“Triste exemplo da impunidade que gozam as PPP”: Sindicato contra regulamento do Hospital de Cascais

Saias à altura do joelho, cabelo apanhado se crescido abaixo da linha dos ombros e uma série de outras obrigações – que, se não cumpridas, levam a procedimento disciplinar – são a causa da estranheza do Sindicato dos Médicos da Zona Sul.

O grupo privado que gere o Hospital de Cascais/PPP aprovou um regulamento interno de utilização e conservação do fardamento e cacifo, que “é um exemplo escandaloso de prepotência e de militarização da vida hospitalar”, refere em comunicado o Sindicato dos Médicos da Zona Sul.

A par de medidas do senso comum a nível de higiene e de aspetos vulgares do fardamento, “surgem medidas chocantes que revelam conceções de puro totalitarismo a lembrar países onde imperam os fundamentalistas religiosos”, diz ainda o comunicado.

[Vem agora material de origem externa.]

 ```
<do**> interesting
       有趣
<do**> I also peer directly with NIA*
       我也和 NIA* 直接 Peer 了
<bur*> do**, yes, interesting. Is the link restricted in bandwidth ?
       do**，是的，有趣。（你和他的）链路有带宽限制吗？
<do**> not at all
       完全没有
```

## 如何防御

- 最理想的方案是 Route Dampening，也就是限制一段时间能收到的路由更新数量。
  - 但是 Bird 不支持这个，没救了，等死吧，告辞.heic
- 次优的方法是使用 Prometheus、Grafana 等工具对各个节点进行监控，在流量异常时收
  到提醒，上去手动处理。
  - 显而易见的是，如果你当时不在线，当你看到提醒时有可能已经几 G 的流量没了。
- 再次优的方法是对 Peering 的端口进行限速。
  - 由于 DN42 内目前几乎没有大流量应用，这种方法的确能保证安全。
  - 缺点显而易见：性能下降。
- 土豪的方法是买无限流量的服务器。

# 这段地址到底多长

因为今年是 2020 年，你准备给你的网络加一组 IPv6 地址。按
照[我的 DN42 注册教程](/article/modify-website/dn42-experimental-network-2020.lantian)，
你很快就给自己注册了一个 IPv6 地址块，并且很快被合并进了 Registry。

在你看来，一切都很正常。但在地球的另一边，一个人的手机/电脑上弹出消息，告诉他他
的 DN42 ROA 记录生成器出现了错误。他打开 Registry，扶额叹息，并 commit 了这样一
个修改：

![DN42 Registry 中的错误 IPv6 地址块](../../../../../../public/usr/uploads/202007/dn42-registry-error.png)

Que avança com exemplos: a maquilhagem deve ser discreta, o baton e sombras em cores nude, base, lápis e rímel adequados à fisionomia de cada pessoa; usar ‘rabo de cavalo’ se o comprimento do cabelo está abaixo dos ombros; o desodorizante não deve ter cheiro; o perfume deve ser leve, fresco e agradável para não incomodar os utentes; não podem ser usados chinelos, sandálias e botas; não podem ser usados piercings, joias, tatuagens de qualquer tipo em locais visíveis do corpo; não devem ser visíveis peças de roupa que não pertençam ao fardamento; os homens colocados nas receções devem, entre outras coisas, usar meias lisas e discretas, de preferência azuis escuras; as mulheres colocadas na receção devem usar a as saias à altura do joelho, collants em tom natural ou azul escuro, camisa abotoada ao nível do peito e só poderão usar jóias simples e discretas em quantidade reduzida, e os brincos terão de ser curtos e junto à orelha.

“Também não deixa de ser surpreendente que na entrega da farda, o hospital impute os custos de arranjos necessários para adaptação à estrutura de cada pessoa ao trabalhador. A este estranho facto, acresce toda a burocracia no pedido de uma farda antes do seu período de vida útil (24 meses) e a obrigatoriedade da limpeza ser feita pelos trabalhadores e não pelos serviços do hospital”, refere ainda a nota da estrutura sindical.

O incumprimento do regulamento, “que obriga os trabalhadores a um procedimento burocrático, imputando-lhes toda a responsabilidade da utilização da bata ou de traje de trabalho, favorece uma política de descriminação de género e de fisionomia, implicando um procedimento disciplinar”.

O conjunto de medidas “revela uma atitude política e gestionária de militarização do local de trabalho, o que leva o Sindicato dos Médicos da Zona Sul a entender que este tipo de regulamento “é intolerável num Estado democrático e constitui um atentado à Constituição da República”, dado que estão em causa a liberdade e a individualidade dos trabalhadores daquela unidade hospitalar.

“Este é mais um triste exemplo da impunidade que gozam as PPP”, o que leva o sindicato a exigir “aos poderes legalmente estabelecidos a imediata anulação deste tipo de chantagem e assédio nos locais de trabalho”. “Iremos acionar todas as diligências legais para impedir que aquele Hospital se transforme em caserna militar”, conclui o comunicado.